How genetic variation contributes to phenotypic variation is an essential question to understand the evolutionary process. The experimental characterization of the genotype-phenotype (GP) relationship is a formidable and expensive task; therefore, computational approaches have been recurrently used to make predictions of phenotypes from genotypes and to uncover the statistical features of that relationship. Advances notwithstanding, an apparently unsurmountable problem remains: the astronomically large size of the space of genotypes.

The probability of expressing different phenotypes or of experiencing mutations that modify the current phenotype depends on the architecture of the GP map. It eventually determines how the space of function is explored and the chances of survival or innovation under endogenous or exogenous changes. Since the GP map cannot be systematically studied by experimental means, a number of well-motivated models have been proposed. Examples are the RNA sequence-to-secondary structure map, the hydrophobic-polar model for protein folding, reactions-based metabolism, gene-regulatory networks, the quaternary structure of proteins or the construction of metabolism from genomes with intermediate levels. Experimental, computational and theoretical results suggest that GP maps may have universal architectural properties.

Progress in our understanding of the GP map at various levels is of relevance for different scientific communities with interests that rank from evolutionary theory to molecular design. For example, an up-to-date theory of evolution has to incorporate the networked and multilayered structure of GP maps, since that structure determines adaptive dynamics. Establishing the strengths and limitations of simplified GP maps should establish their suitability to predict function for natural sequences (as RNA or proteins). A sufficiently profound understanding of how DNA sequences map onto molecular function might be of utmost help in biotechnology and systems chemistry approaches. Finally, the way in which generic properties of the GP map shape adaptation in an ecological context have rarely been formally explored so that, as of today, the overarching question of whether organismal phenotypes can be derived from microscopic properties of genotype spaces remains open.

The ideas to be discussed during the workshop are highly interdisciplinary. The main topic being Biology, it has been addressed formally by physicists and mathematicians: despite its high complexity, the GP map apparently has generic properties that can be likely uncovered combining molecular simulations, statistical physics, and mathematical modelling. Computer engineers have developed optimized codes and new algorithms to push numerical studies to their boundaries. The impossibility of exhaustively analyzing complete genotype spaces turns the problem back to mathematicians in search for analytical approaches. Particularly important in covering this aspect are the theory of complex networks, to describe the underlying structure of genotypes within phenotypes, and the design of coarse-grained models that provide the basis of a theory of evolution that avoids relying on microscopic genetic changes. Finally, models that cannot be falsified through empirical measures are of no help. Currently, new technological approaches permitting a massive analysis of data (e.g. ultra-deep sequencing and automated measures of the fitness of sequences) collaborate to clarify realistic and unrealistic features of the different approaches. Thus, the main questions to be discussed are:

* Are there truly universal properties of the genotype-phenotype map? Comparative studies of different GP models, at present only manageable computationally, are essential to answer that question.

* Can universal properties of the GP map be extracted by computational means? It is unclear if different models can be directly compared and, especially, how dependent are the results on the length of genotypes for the different models.

* How can results for short sequences be extrapolated to long sequences? The GP map for short sequences differs from the typical behavior of long sequences. Current computational power permits at best to explore system sizes near the boundary.

* Are statistical properties of a given GP map invariant under increases in the dimensionality of the genotype space? It is not known which topological properties of phenotype spaces vary with genotype length. A collaboration of computational and physical approaches is here mandatory.

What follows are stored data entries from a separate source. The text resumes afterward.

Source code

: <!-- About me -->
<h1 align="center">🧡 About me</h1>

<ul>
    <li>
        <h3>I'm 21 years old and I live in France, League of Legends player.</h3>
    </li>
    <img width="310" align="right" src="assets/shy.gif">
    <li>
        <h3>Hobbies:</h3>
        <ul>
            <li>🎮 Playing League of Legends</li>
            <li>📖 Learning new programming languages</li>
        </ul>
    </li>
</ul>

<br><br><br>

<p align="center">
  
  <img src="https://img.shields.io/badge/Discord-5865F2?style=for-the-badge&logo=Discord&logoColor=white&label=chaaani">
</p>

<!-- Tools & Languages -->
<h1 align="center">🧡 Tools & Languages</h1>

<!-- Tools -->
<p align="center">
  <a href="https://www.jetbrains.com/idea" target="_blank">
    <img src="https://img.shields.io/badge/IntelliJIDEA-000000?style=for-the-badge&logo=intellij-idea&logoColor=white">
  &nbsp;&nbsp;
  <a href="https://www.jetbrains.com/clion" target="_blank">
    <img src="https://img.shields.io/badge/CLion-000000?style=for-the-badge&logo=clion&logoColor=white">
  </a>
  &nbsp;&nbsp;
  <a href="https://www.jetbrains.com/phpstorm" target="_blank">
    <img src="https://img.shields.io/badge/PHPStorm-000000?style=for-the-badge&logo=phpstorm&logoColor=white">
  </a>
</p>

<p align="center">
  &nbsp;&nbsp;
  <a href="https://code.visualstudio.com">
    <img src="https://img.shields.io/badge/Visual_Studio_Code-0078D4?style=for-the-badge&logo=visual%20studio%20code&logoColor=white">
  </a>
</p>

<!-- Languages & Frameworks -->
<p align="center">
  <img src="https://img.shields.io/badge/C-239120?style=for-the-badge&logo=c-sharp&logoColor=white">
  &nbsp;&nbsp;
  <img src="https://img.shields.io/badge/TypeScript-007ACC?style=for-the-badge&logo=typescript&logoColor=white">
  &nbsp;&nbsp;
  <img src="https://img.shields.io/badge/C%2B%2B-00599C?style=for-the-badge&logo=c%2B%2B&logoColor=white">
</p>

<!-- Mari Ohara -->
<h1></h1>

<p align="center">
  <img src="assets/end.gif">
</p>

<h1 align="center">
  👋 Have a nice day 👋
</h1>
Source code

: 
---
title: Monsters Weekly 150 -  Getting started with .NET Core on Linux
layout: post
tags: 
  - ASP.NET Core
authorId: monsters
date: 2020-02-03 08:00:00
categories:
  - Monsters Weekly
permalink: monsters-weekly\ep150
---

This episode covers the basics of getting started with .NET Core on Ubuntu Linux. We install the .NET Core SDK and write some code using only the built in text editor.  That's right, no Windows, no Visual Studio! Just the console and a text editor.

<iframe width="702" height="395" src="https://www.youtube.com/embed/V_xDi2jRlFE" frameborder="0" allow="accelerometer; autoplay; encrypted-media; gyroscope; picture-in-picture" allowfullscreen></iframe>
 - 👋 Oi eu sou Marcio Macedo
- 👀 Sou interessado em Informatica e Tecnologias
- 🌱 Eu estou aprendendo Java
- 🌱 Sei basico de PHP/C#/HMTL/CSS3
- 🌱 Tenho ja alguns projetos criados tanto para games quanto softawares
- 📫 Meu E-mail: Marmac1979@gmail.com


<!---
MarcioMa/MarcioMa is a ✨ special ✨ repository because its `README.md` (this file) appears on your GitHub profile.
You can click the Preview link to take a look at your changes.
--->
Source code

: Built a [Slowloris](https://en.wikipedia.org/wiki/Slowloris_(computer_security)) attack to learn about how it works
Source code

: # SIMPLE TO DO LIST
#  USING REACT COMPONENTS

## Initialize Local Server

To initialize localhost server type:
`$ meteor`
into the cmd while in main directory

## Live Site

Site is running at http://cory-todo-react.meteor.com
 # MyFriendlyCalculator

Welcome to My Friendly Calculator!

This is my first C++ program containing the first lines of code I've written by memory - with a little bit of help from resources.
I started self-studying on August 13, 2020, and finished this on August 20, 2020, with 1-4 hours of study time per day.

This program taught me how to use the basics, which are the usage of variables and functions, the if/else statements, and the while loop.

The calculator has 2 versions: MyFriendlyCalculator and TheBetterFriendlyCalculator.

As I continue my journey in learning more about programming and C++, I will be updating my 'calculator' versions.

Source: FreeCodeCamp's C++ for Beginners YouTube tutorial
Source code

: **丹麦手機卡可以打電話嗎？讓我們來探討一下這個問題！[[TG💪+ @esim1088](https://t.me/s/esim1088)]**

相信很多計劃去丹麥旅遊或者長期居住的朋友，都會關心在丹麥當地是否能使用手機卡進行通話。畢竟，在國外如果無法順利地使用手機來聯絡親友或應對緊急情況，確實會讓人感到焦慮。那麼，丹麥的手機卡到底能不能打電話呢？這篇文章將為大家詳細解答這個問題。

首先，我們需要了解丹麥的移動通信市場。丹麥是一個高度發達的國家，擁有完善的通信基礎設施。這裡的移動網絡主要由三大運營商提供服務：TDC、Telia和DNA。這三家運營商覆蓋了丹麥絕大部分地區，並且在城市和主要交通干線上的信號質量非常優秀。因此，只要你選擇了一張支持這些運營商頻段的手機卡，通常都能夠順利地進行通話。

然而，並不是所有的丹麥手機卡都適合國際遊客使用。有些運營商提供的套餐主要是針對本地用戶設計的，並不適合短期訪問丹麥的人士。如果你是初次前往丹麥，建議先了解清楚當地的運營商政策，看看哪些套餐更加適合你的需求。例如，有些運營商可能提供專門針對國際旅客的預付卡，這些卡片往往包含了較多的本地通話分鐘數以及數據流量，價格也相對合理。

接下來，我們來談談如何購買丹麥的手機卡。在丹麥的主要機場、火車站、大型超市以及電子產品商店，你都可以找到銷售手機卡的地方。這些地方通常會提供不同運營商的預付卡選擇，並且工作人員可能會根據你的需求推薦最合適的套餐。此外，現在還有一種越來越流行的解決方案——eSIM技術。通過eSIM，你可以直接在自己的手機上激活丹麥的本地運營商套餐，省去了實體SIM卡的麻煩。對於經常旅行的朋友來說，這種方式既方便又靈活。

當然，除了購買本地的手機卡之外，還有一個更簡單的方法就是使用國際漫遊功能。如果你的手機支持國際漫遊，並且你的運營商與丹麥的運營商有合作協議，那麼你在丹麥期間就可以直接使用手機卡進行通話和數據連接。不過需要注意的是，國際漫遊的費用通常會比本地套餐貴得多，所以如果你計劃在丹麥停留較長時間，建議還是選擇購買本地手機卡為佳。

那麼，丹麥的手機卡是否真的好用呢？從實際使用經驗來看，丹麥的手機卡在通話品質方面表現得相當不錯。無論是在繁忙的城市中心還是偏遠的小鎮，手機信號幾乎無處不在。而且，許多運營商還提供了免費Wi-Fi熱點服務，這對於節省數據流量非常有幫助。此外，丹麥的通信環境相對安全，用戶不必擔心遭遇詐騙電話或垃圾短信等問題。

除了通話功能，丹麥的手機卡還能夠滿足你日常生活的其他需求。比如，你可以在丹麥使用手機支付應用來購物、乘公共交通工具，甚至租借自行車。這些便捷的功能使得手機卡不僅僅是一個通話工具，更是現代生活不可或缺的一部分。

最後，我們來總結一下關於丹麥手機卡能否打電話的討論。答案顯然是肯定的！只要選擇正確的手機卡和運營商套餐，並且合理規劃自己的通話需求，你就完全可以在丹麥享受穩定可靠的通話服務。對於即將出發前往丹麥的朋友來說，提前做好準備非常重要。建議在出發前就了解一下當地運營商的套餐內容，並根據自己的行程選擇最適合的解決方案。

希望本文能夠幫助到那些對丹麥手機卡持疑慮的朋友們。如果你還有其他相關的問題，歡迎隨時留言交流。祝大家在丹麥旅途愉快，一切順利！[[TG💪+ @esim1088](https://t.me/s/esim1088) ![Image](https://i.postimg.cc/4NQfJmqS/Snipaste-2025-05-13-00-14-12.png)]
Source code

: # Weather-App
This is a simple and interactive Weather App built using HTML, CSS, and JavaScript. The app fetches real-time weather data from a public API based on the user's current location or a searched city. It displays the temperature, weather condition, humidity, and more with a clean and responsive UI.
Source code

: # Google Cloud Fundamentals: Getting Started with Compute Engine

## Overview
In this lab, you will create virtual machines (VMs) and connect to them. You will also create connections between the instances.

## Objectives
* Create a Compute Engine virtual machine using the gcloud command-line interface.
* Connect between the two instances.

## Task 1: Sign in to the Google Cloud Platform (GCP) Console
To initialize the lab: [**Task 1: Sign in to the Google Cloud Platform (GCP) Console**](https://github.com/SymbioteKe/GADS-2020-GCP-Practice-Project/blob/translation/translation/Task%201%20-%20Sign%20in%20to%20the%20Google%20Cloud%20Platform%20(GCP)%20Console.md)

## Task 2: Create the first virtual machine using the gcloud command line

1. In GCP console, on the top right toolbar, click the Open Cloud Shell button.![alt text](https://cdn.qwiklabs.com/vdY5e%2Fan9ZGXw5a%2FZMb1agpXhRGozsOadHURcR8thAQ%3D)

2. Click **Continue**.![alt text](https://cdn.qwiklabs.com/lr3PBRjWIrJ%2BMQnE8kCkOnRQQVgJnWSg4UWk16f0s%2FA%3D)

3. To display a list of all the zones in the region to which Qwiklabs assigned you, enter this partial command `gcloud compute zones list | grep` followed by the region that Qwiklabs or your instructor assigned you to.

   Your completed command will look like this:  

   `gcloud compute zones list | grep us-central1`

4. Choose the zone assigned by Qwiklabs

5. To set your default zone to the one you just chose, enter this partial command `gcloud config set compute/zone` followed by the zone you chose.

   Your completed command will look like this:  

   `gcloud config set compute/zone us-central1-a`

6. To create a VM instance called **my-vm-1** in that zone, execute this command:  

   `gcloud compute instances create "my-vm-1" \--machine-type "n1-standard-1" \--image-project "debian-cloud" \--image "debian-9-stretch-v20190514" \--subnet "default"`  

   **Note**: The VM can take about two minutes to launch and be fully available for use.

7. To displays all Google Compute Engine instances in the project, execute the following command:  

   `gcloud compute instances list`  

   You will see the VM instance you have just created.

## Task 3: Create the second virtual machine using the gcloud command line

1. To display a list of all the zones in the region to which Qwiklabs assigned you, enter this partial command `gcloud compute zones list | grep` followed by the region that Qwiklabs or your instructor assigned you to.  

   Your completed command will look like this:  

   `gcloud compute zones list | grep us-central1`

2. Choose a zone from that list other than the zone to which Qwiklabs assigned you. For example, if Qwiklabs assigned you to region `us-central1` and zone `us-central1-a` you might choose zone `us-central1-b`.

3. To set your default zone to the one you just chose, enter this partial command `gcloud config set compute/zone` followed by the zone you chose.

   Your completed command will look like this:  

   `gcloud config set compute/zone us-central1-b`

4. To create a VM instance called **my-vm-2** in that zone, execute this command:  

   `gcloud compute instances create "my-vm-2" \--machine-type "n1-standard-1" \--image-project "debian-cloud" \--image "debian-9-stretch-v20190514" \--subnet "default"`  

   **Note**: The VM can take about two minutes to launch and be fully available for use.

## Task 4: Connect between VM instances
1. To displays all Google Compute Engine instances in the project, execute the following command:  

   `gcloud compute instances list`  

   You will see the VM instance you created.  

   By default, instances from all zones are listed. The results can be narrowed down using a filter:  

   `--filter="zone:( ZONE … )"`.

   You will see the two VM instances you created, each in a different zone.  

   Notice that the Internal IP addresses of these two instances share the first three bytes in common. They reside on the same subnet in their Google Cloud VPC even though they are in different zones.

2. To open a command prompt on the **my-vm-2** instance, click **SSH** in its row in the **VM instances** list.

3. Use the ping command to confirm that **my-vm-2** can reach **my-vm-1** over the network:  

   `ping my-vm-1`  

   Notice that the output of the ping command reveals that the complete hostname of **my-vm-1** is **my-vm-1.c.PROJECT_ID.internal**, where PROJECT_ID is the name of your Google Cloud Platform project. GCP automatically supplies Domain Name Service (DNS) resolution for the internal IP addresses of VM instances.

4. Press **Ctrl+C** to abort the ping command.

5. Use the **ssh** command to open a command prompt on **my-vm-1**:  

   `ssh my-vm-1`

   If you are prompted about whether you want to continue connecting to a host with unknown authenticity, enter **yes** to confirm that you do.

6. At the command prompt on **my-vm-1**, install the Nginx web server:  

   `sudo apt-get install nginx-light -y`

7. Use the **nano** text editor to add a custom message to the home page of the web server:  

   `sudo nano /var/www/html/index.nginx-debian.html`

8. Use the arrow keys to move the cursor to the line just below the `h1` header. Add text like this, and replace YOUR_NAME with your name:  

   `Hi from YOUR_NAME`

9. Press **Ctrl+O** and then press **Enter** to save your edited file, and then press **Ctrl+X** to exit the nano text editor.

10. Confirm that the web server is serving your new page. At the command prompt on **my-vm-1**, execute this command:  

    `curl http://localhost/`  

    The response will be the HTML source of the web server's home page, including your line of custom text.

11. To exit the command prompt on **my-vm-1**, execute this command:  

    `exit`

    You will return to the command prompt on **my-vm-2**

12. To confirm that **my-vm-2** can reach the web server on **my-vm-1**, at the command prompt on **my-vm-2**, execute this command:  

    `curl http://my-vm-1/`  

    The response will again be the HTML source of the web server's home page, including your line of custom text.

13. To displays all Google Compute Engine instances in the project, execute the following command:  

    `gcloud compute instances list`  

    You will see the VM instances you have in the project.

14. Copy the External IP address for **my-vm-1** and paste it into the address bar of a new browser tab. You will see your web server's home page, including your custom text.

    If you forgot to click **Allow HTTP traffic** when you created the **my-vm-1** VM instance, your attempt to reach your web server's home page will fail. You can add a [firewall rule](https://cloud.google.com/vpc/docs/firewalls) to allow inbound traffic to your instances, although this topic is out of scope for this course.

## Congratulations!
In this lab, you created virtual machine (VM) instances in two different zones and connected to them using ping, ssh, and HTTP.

* Exploring the whole of a genotype space is necessary to understand adaptation and innovation? If not, which phenotypes are relevant in the evolutionary process? Very likely, only abundant phenotypes are visible to evolution under random mutations. Accordingly, we could restrict computational algorithms to these phenotypes.

* What would characterise a minimal model of the GP map? In case it could be defined, are we able to exhaustively study its properties? Answering these questions again demands collaboration between computation and physics.

* How can prediction of phenotype from genotype be improved?

- In protein folding: is a solution in terms of atomic interactions feasible? Is it useful?

- In metabolism: how many levels, between sequence and catabolism, do we need to consider?

- In variable environments: can we enumerate all compatible phenotypes, given a genotype and the environment where it unfolds?

* How can ultra-deep sequencing data be used to inform about genotype and phenotype spaces? As in other scientific areas, we face here a problem of Big Data, and of how to extract information from those sets.

* Can robust phenotypes be designed?